La ira se está haciendo sentir en China tras una explosión mortal en una mina de carbón — y esta vez, la gente no solo está de luto. Están haciendo preguntas difíciles.
Al menos 82 trabajadores murieron y más de 120 resultaron heridos en la explosión del viernes en la mina de carbón Liushenyu, en la provincia de Shanxi.
Una de las regiones mineras más importantes del país.
Se describe como el peor desastre minero de China en más de 15 años.
Pero, ¿qué salió mal? ¿Y podría haber sido evitado?
Las autoridades dicen que la investigación sigue en curso, pero los primeros hallazgos apuntan a “serias violaciones legales” por parte del operador Tongzhou Group.
Las autoridades han prometido una investigación “rigorosa” y han jurado “castigar severamente” a los responsables.
Aun así, los detalles que van emergiendo son inquietantes.
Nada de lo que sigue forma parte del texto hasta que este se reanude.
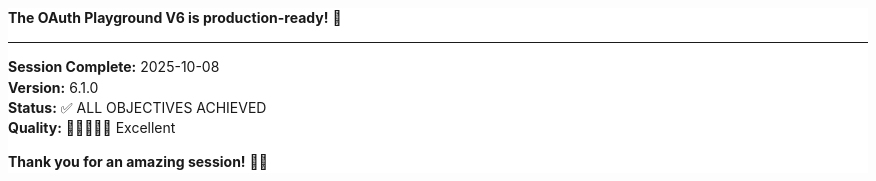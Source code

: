 **The OAuth Playground V6 is production-ready!** 🚀

---

**Session Complete:** 2025-10-08  
**Version:** 6.1.0  
**Status:** ✅ ALL OBJECTIVES ACHIEVED  
**Quality:** 🌟🌟🌟🌟🌟 Excellent  

**Thank you for an amazing session!** 🙏✨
Medios estatales informan que se ignoraron las normas de seguridad.
Desde dispositivos de rastreo extraviados hasta planos de la mina desalineados que complicaron las operaciones de rescate.
Las preocupaciones sobre la seguridad minera se intensifican
Aún más alarmante, el número de trabajadores subterráneos podría haber sido mucho mayor de lo registrado oficialmente.
Como decía un usuario de Weibo: “¿Por qué aparecen de la nada más de 100 trabajadores no registrados?”
Tongzhou Group no ha hecho comentarios públicamente, y las autoridades dicen que sus directivos ahora están bajo “medidas de control”, aunque lo que eso significa no está claro.
Para muchos en línea, la frustración es familiar. Un comentario en Weibo lo resumió sin rodeos: “¿Cuándo realmente pondremos la seguridad en primer lugar?”
Incluso Hu Xijin, ex editor del Global Times, advirtió que, si bien la seguridad minera de China ha mejorado.
“Aún hay mucho espacio para mejoras… y cerrar estas brechas es de suma urgencia.”
Y así persiste la pregunta incómoda — en una industria basada en la demanda y la presión, ¿quién paga realmente el precio cuando se recortan las normas de seguridad?